As the New York Times article explains, many in Silicon Valley fear it will make them look like laughingstocks, but Randi’s not worried: “Trust me, enough people in this industry make laughingstocks of themselves. We’re just capturing reality!”

“It’s more important than ever to get girls excited about technology and entrepreneurship and the only way you’re going to do that is by, you know, really making technology cool in pop-culture and showing women working at startups and making it a little glamorous” –Randi Zuckerberg answering a question from Forbes about misrepresentation in social media.

TheDay.com gives a poor review:

Meanwhile, the gang all goes to Hermione’s toga party, including Sarah, who is feuding with her because of a dustup over an event they worked on together at South by Southwest. Sarah believes Hermione owes her an apology. Hermione is still mad at Sarah for sending a “very unprofessional e-mail” about Sarah’s behavior in Austin.

“It’s just an e-mail,” Sarah sighs. “Get over it.”

Ah, yes, but poor Ben, crushing on Sarah, is caught in the middle: Should he side with his sister or throw her under the bus for romance?

In the midst of the party, as if all of a sudden the clam dip went bad, Dwight wants everyone to leave and go to his friend Rohan’s party – a decidedly more down-to-earth affair than the toga bash.

Here, for just a few seconds, you may actually spot examples of the seemingly near-extinct species genus Nerdus americanus – disheveled guys, some on the chubby side, with bad hair, pale skin and glasses that look much more LensCrafters than Alain Mikli or Warby Parker. It’s as though a tribe of time-traveling kiwis suddenly waddled into a San Francisco walk-up, but you have to look quickly because they disappear into the underbrush almost immediately. Clearly, these guys aren’t ready for their close-ups – not in “Start-Ups: Silicon Valley,” at any rate.

“Start-Ups” isn’t very good, or very original, neither of which should come as a huge surprise. But what’s really too bad is that the show misses a great opportunity to capture the singular mix of ambition and creativity that makes Silicon Valley so special.

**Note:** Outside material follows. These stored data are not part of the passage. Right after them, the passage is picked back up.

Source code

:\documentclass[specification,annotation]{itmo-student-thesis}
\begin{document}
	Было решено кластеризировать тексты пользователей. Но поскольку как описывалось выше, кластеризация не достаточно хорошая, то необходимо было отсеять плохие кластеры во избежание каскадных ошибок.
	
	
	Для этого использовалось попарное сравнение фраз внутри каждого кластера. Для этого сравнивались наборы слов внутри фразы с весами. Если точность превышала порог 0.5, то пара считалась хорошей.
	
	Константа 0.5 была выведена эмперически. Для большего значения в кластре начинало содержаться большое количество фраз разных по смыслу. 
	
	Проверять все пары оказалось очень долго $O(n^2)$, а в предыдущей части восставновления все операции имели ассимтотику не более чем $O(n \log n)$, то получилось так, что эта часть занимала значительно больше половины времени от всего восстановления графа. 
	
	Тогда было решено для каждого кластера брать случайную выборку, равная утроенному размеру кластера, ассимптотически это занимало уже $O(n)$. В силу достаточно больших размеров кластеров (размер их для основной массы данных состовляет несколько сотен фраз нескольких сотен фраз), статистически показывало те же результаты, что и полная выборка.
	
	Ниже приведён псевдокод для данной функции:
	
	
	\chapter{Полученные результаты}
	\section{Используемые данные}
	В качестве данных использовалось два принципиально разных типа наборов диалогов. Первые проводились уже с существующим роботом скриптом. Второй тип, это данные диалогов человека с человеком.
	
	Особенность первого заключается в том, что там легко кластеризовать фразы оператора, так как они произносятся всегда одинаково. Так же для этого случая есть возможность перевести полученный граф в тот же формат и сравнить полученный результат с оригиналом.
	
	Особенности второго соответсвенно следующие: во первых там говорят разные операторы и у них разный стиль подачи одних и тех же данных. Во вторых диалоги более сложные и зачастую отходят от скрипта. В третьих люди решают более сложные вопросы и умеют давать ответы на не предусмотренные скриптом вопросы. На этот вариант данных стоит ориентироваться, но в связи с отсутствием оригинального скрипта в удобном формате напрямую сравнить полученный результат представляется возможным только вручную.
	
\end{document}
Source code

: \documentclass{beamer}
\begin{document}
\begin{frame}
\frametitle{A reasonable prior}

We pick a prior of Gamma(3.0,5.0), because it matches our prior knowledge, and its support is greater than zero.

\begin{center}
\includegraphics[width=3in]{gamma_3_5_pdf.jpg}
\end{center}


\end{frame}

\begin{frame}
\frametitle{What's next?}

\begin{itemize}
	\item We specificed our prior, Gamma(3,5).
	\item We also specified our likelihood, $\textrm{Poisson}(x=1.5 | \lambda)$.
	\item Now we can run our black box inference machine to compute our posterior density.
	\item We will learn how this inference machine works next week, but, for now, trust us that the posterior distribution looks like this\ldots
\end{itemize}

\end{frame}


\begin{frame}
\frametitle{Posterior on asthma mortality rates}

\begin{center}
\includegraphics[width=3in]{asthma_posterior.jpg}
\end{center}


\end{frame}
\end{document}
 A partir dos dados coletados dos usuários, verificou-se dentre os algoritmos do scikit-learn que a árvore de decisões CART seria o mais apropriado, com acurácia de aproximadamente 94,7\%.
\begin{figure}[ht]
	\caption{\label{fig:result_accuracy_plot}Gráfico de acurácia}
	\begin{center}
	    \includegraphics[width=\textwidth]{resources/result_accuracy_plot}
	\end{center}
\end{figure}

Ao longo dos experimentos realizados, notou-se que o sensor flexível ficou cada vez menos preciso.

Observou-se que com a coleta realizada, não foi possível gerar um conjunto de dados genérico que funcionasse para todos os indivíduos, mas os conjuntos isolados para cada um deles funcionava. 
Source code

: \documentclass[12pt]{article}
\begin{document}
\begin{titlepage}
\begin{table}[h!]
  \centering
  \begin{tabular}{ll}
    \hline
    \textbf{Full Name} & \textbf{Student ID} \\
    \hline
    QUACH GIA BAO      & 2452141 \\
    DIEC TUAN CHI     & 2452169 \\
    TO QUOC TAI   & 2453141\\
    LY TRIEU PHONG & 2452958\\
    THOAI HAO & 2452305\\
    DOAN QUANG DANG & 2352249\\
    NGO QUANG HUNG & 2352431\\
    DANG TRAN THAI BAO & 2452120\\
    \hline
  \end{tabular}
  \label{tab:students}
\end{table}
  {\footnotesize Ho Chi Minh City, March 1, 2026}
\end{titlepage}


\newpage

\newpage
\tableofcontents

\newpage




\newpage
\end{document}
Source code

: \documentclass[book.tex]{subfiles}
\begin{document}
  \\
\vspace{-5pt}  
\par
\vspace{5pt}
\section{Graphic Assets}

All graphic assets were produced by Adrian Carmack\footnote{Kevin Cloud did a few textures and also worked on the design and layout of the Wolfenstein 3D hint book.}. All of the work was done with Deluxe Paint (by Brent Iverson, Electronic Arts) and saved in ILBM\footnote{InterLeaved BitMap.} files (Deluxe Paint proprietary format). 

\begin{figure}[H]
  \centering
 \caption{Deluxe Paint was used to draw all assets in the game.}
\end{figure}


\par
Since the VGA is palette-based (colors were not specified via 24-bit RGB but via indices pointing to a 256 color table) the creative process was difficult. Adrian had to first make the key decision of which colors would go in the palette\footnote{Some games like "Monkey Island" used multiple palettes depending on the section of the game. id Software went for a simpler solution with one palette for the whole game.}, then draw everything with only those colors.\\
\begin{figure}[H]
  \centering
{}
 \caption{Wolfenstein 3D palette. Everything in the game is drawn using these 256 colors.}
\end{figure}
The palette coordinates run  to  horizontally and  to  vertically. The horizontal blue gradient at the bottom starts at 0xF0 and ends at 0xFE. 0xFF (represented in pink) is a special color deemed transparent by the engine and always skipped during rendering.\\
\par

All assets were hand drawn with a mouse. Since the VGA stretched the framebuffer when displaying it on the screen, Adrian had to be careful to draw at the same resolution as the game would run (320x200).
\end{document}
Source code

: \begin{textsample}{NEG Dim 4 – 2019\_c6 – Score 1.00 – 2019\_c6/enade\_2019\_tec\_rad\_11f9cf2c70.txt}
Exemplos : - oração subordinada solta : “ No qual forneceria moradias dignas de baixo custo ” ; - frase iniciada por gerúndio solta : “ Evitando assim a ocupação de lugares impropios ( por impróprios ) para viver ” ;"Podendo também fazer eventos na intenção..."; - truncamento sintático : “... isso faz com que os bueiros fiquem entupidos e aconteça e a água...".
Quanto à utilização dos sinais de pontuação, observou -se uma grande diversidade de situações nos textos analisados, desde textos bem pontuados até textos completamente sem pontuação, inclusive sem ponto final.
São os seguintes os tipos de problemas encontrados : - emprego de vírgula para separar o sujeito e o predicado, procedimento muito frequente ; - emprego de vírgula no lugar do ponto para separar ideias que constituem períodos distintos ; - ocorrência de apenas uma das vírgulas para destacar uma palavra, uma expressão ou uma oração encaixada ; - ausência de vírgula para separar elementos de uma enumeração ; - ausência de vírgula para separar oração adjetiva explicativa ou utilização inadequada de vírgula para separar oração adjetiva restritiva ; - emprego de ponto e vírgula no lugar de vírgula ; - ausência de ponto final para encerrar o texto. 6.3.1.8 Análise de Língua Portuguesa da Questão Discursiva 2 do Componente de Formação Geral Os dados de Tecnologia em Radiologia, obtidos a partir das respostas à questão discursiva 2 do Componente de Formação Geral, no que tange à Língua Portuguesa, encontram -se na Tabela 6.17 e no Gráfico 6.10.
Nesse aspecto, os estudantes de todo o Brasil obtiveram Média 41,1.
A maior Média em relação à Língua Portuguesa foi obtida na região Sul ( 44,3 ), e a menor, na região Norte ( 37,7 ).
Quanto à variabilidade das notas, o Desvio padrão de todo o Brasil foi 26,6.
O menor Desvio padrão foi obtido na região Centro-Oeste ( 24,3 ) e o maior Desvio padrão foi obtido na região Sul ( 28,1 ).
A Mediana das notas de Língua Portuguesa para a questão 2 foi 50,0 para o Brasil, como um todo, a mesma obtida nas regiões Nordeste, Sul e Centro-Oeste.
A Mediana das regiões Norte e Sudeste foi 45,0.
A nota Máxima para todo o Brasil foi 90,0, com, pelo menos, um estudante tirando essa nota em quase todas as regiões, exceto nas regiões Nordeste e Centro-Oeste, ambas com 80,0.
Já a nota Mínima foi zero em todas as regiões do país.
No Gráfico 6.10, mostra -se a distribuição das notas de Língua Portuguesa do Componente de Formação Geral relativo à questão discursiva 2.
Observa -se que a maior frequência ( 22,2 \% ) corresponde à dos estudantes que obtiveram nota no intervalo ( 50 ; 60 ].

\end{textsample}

When word spread that the show was in the pipeline, valley types were reportedly worried that their community would be “Hollywoodized.” On the basis of the premiere episode at least, those worries seem to be confirmed.

The show is occasionally good at capturing the entrepreneurial bravado, false or otherwise, that defines Silicon Valley, but it comes across as almost beside the point. Like the other reality shows it imitates, “Start-Ups: Silicon Valley” is about a group of people thrown together in a somewhat closed environment competing with each other, behaving badly at times and not getting along at others.

Maybe “Hyper-Real World: Silicon Valley” would be a more accurate title for the show.

Start-Ups: Silicon Valley airs at 10 p.m. Monday, Nov. 5, on Bravo.